For this project you will need:
- scrap wood (we used 1×2 cut to 11 and 14, 2 pieces each)
- nails without heads (trim nails work well – we used 60 total)
- 8 screws
Cut your wood to make the DIY loom in the size you prefer. Because you’re making your own, you can make it absolutely any size you please. Mine is 11×14 inches and I am a big fan of the size.
Measure out nails and drive them into the board. NOW – we used nails with heads because it is what I told my dad I wanted. I thought I could pluck the nails out and put them back into the hole but that didn’t work at all. I mean, I can do that on about half of them but that’s not going to work out. So we’ll be trading out the nails for ones without heads (like trim nails) instead after this weaving is complete.
Using crochet thread (or something similar) go around your nails. I believe these are called your warps. Make a loop and tie a knot about half an inch in to make a loop to secure around the first nail. Weave up and down and up and down around the nails. Once you get to the last nail measure out where the line needs to loop around and tie your knot in a loop accordingly. It’s okay if the thread is a bit loose so don’t stress about a really tight fit.
Weaving is really pretty simple… thread your needle and go under and over and under and over. Next line go the opposite so that you form your weave.
You can change colors a you please and even make shapes by only going around certain warps.
I like to use a plain ol’ cheapie plastic come to push the yarn down to form a nice, tight weave.
Say hi to Max. He and Marla were dead set on getting into just about every picture. But I had been gone for over a month and I was lad they missed getting crafty with me :)

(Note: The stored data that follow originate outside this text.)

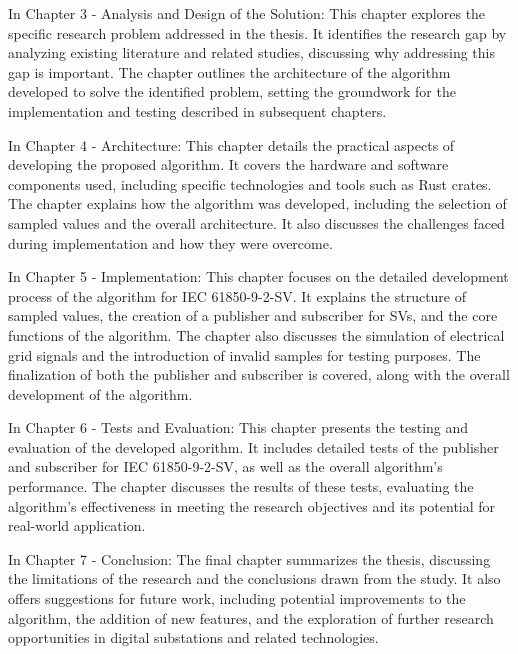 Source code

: In Chapter 3 - Analysis and Design of the Solution: This chapter explores the specific research problem addressed in the thesis. It identifies the research gap by analyzing existing literature and related studies, discussing why addressing this gap is important. The chapter outlines the architecture of the algorithm developed to solve the identified problem, setting the groundwork for the implementation and testing described in subsequent chapters.

In Chapter 4 - Architecture: This chapter details the practical aspects of developing the proposed algorithm. It covers the hardware and software components used, including specific technologies and tools such as Rust crates. The chapter explains how the algorithm was developed, including the selection of sampled values  and the overall architecture. It also discusses the challenges faced during implementation and how they were overcome.

In Chapter 5 - Implementation: This chapter focuses on the detailed development process of the algorithm for IEC 61850-9-2-SV. It explains the structure of sampled values, the creation of a publisher and subscriber for SVs, and the core functions of the algorithm. The chapter also discusses the simulation of electrical grid signals and the introduction of invalid samples for testing purposes. The finalization of both the publisher and subscriber is covered, along with the overall development of the algorithm.

In Chapter 6 - Tests and Evaluation: This chapter presents the testing and evaluation of the developed algorithm. It includes detailed tests of the publisher and subscriber for IEC 61850-9-2-SV, as well as the overall algorithm's performance. The chapter discusses the results of these tests, evaluating the algorithm's effectiveness in meeting the research objectives and its potential for real-world application.

In Chapter 7 - Conclusion: The final chapter summarizes the thesis, discussing the limitations of the research and the conclusions drawn from the study. It also offers suggestions for future work, including potential improvements to the algorithm, the addition of new features, and the exploration of further research opportunities in digital substations and related technologies.
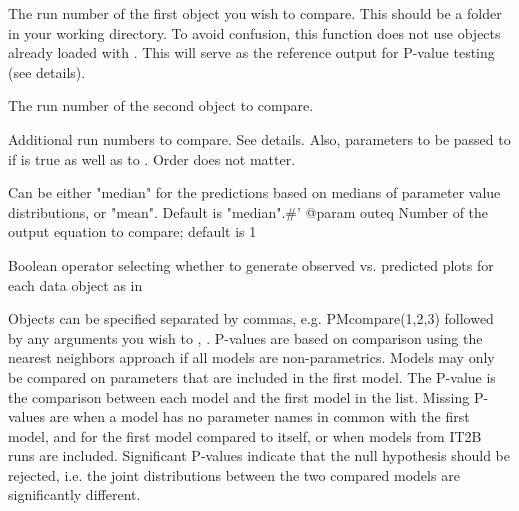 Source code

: \documentclass[a4paper]{book}
\begin{document}
\begin{Arguments}
\begin{ldescription}
\item[\code{x}] The run number of the first object you wish to compare. This should be a folder in your
working directory. To avoid confusion, this function does not use objects
already loaded with .
This will serve as the reference output for P-value testing (see details).

\item[\code{y}] The run number of the second object to compare.

\item[\code{...}] Additional run numbers to compare.  See details.  Also, parameters to be passed to  
if  is true as well as to .  Order does not matter.

\item[\code{icen}] Can be either "median" for the predictions based on medians of  parameter value
distributions, or "mean".  Default is "median".\#' @param outeq Number of the output equation to compare; default is 1

\item[\code{plot}] Boolean operator selecting whether to generate observed vs. predicted plots for each data object
as in 
\end{ldescription}
\end{Arguments}
%
\begin{Details}\relax
Objects can be specified separated by commas, e.g. PMcompare(1,2,3) followed by
any arguments you wish to , . P-values are based on comparison using the nearest neighbors
approach if all models are non-parametrics.  Models may only be compared on parameters that are included
in the first model.  The P-value is the comparison between each model and the first model in
the list.  Missing P-values are when a model has no parameter names in common with the first
model, and for the first model compared to itself, or when models from IT2B runs are included.  Significant P-values indicate that the null
hypothesis should be rejected, i.e. the joint distributions between the two compared models are 
significantly different.
\end{Details}
%
\end{document}
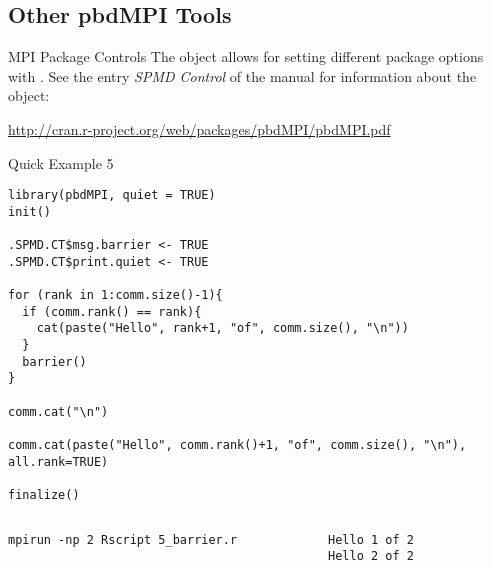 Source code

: \subsection{Other pbdMPI Tools}
\makesubcontentsslidessec


\begin{frame}
  \begin{block}{MPI Package Controls}
The  object allows for setting different package options with .  See the 
entry \emph{SPMD Control} of the  manual for information about the  
object:
\begin{center}
{ \small
\url{http://cran.r-project.org/web/packages/pbdMPI/pbdMPI.pdf}
}
\end{center}
  \end{block}
\end{frame}

\begin{frame}
  \begin{exampleblock}{Quick Example 5}
\begin{lstlisting}[title=Barrier: 5\_barrier.r]
library(pbdMPI, quiet = TRUE)
init()

.SPMD.CT$msg.barrier <- TRUE
.SPMD.CT$print.quiet <- TRUE

for (rank in 1:comm.size()-1){
  if (comm.rank() == rank){
    cat(paste("Hello", rank+1, "of", comm.size(), "\n"))
  }
  barrier()
}

comm.cat("\n")

comm.cat(paste("Hello", comm.rank()+1, "of", comm.size(), "\n"), all.rank=TRUE)

finalize()
\end{lstlisting}
  \begin{columns}[t,onlytextwidth]
    \begin{column}{0.58\textwidth}
\begin{lstlisting}[backgroundcolor=\color{white},keywordstyle=\color{black},title=Execute this 
script via:]
mpirun -np 2 Rscript 5_barrier.r
\end{lstlisting}
    \end{column}
    \hfill
    \begin{column}{0.4\textwidth}
\begin{lstlisting}[title=Sample Output:]
Hello 1 of 2 
Hello 2 of 2 
\end{lstlisting}
    \end{column}
​  \end{columns}
  \end{exampleblock}
\end{frame}


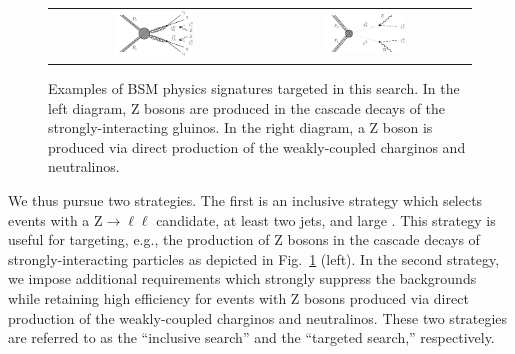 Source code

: \begin{figure}[!h]
\begin{center}
\begin{tabular}{cc}
\includegraphics[width=0.4\textwidth]{plots/T5zz.pdf} &
\includegraphics[width=0.4\textwidth]{plots/TChiwz.pdf} \\
\end{tabular}
\caption{
Examples of BSM physics signatures targeted in this search. In the left diagram, Z bosons are produced
in the cascade decays of the strongly-interacting gluinos. In the right diagram, a Z boson is produced
via direct production of the weakly-coupled charginos and neutralinos.
\label{fig:diagrams}
}
\end{center}
\end{figure}

We thus pursue two strategies. The first is an inclusive strategy which selects events with a Z$\to\ell\ell$ candidate,
at least two jets, and large \MET. This strategy is useful for targeting, e.g., the production of Z bosons in the 
cascade decays of strongly-interacting particles as depicted in Fig.~\ref{fig:diagrams} (left). In the second strategy,
we impose additional requirements which strongly suppress the backgrounds while retaining high efficiency for events
with Z bosons produced via direct production of the weakly-coupled charginos and neutralinos. 
These two strategies are referred to as the ``inclusive search'' and the ``targeted search,'' respectively.

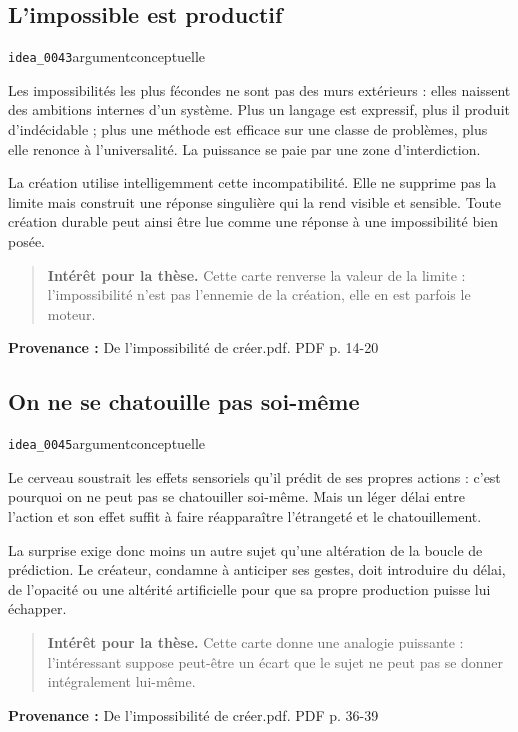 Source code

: \documentclass[10pt,a4paper]{article}
\begin{document}
\subsection{L'impossible est productif}
{\small\color{metadata} \texttt{idea\_0043}\quad\textbullet\quad argument\quad\textbullet\quad conceptuelle\par}

Les impossibilités les plus fécondes ne sont pas des murs extérieurs : elles naissent des ambitions internes d'un système. Plus un langage est expressif, plus il produit d'indécidable ; plus une méthode est efficace sur une classe de problèmes, plus elle renonce à l'universalité. La puissance se paie par une zone d'interdiction.

La création utilise intelligemment cette incompatibilité. Elle ne supprime pas la limite mais construit une réponse singulière qui la rend visible et sensible. Toute création durable peut ainsi être lue comme une réponse à une impossibilité bien posée.

\begin{quote}
\textbf{Intérêt pour la thèse.} Cette carte renverse la valeur de la limite : l'impossibilité n'est pas l'ennemie de la création, elle en est parfois le moteur.
\end{quote}
{\footnotesize\color{metadata}\textbf{Provenance :} De l'impossibilité de créer.pdf. PDF p. 14-20\par}

\subsection{On ne se chatouille pas soi-même}
{\small\color{metadata} \texttt{idea\_0045}\quad\textbullet\quad argument\quad\textbullet\quad conceptuelle\par}

Le cerveau soustrait les effets sensoriels qu'il prédit de ses propres actions : c'est pourquoi on ne peut pas se chatouiller soi-même. Mais un léger délai entre l'action et son effet suffit à faire réapparaître l'étrangeté et le chatouillement.

La surprise exige donc moins un autre sujet qu'une altération de la boucle de prédiction. Le créateur, condamne à anticiper ses gestes, doit introduire du délai, de l'opacité ou une altérité artificielle pour que sa propre production puisse lui échapper.

\begin{quote}
\textbf{Intérêt pour la thèse.} Cette carte donne une analogie puissante : l'intéressant suppose peut-être un écart que le sujet ne peut pas se donner intégralement lui-même.
\end{quote}
{\footnotesize\color{metadata}\textbf{Provenance :} De l'impossibilité de créer.pdf. PDF p. 36-39\par}
\end{document}

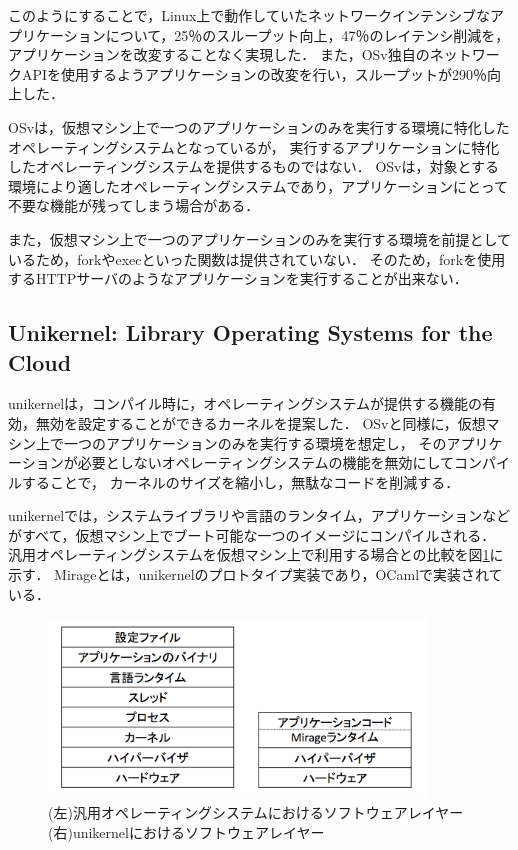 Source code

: \documentclass[graduation-thesis]{mlarticle}
\begin{document}
このようにすることで，Linux上で動作していたネットワークインテンシブなアプリケーションについて，25％のスループット向上，47％のレイテンシ削減を，アプリケーションを改変することなく実現した．
また，OSv独自のネットワークAPIを使用するようアプリケーションの改変を行い，スループットが290％向上した．

OSvは，仮想マシン上で一つのアプリケーションのみを実行する環境に特化したオペレーティングシステムとなっているが，
実行するアプリケーションに特化したオペレーティングシステムを提供するものではない．
OSvは，対象とする環境により適したオペレーティングシステムであり，アプリケーションにとって不要な機能が残ってしまう場合がある．

また，仮想マシン上で一つのアプリケーションのみを実行する環境を前提としているため，forkやexecといった関数は提供されていない．
そのため，forkを使用するHTTPサーバのようなアプリケーションを実行することが出来ない．

\subsection {Unikernel: Library Operating Systems for the Cloud}
\label{relative:unikernel}
unikernelは，コンパイル時に，オペレーティングシステムが提供する機能の有効，無効を設定することができるカーネルを提案した．
OSvと同様に，仮想マシン上で一つのアプリケーションのみを実行する環境を想定し，
そのアプリケーションが必要としないオペレーティングシステムの機能を無効にしてコンパイルすることで，
カーネルのサイズを縮小し，無駄なコードを削減する．

unikernelでは，システムライブラリや言語のランタイム，アプリケーションなどがすべて，仮想マシン上でブート可能な一つのイメージにコンパイルされる．
汎用オペレーティングシステムを仮想マシン上で利用する場合との比較を図\ref{fig:unikernel}に示す．
Mirageとは，unikernelのプロトタイプ実装であり，OCamlで実装されている．

\begin{figure}[H]
  \begin{center}
    \includegraphics[width=10.0cm]{images/unikernel.png}
    \caption{(左)汎用オペレーティングシステムにおけるソフトウェアレイヤー (右)unikernelにおけるソフトウェアレイヤー}
    \label{fig:unikernel}
  \end{center}
\end{figure}
\end{document}
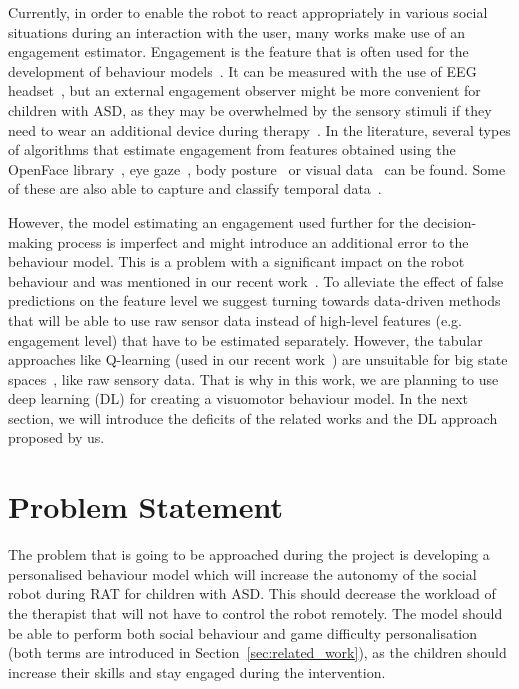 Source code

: \documentclass[thesis]{mas_proposal}
\begin{document}
Currently, in order to enable the robot to react appropriately in various social situations during an interaction with the user, many works make use of an engagement estimator. Engagement is the feature that is often used for the development of behaviour models~\cite{senft2015sparc,senft2015human,tsiakas2018task,del2022learning}. It can be measured with the use of EEG headset~\cite{tsiakas2018task}, but an external engagement observer might be more convenient for children with ASD, as they may be overwhelmed by the sensory stimuli if they need to wear an additional device during therapy~\cite{javed2019robotic}. In the literature, several types of algorithms that estimate engagement from features obtained using the OpenFace library~\cite{baltrusaitis2018openface, jain2020modeling, kaur2019domain, karimah2021implementation}, eye gaze~\cite{khorrami2014system},  body posture~\cite{ritschel2017adapting} or visual data~\cite{mane2018engagement, del2020you} can be found. Some of these are also able to capture and classify temporal data~\cite{del2020you, karimah2021implementation}.

However, the model estimating an engagement used further for the decision-making process is imperfect and might introduce an additional error to the behaviour model. This is a problem with a significant impact on the robot behaviour and was mentioned in our recent work~\cite{stolarz2022learningbased}. To alleviate the effect of false predictions on the feature level we suggest turning towards data-driven methods that will be able to use raw sensor data instead of high-level features (e.g. engagement level) that have to be estimated separately. However, the tabular approaches like Q-learning (used in our recent work~\cite{stolarz2022learningbased}) are unsuitable for big state spaces~\cite{akalin2021reinforcement}, like raw sensory data. That is why in this work, we are planning to use deep learning (DL) for creating a visuomotor behaviour model. In the next section, we will introduce the deficits of the related works and the DL approach proposed by us.

\section{Problem Statement}
\label{sec:problem_statement}

The problem that is going to be approached during the project is developing a personalised behaviour model which will increase the autonomy of the social robot during RAT for children with ASD. This should decrease the workload of the therapist that will not have to control the robot remotely. The model should be able to perform both social behaviour and game difficulty personalisation (both terms are introduced in Section~\ref{sec:related_work}), as the children should increase their skills and stay engaged during the intervention.
\end{document}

Just keep on keepin’ on and you’ll have a lovely weaving in no time. I actually started this one on the road and what you see is what I accomplished in a 7 hour drive!
You can also weave with wool but that’s a lot more expensive than cotton so I went the cheapie route! Acrylic yarns will probably split and fuzz so I would be apprehensive to try that kind of yarn, but if you do, let me know how it goes!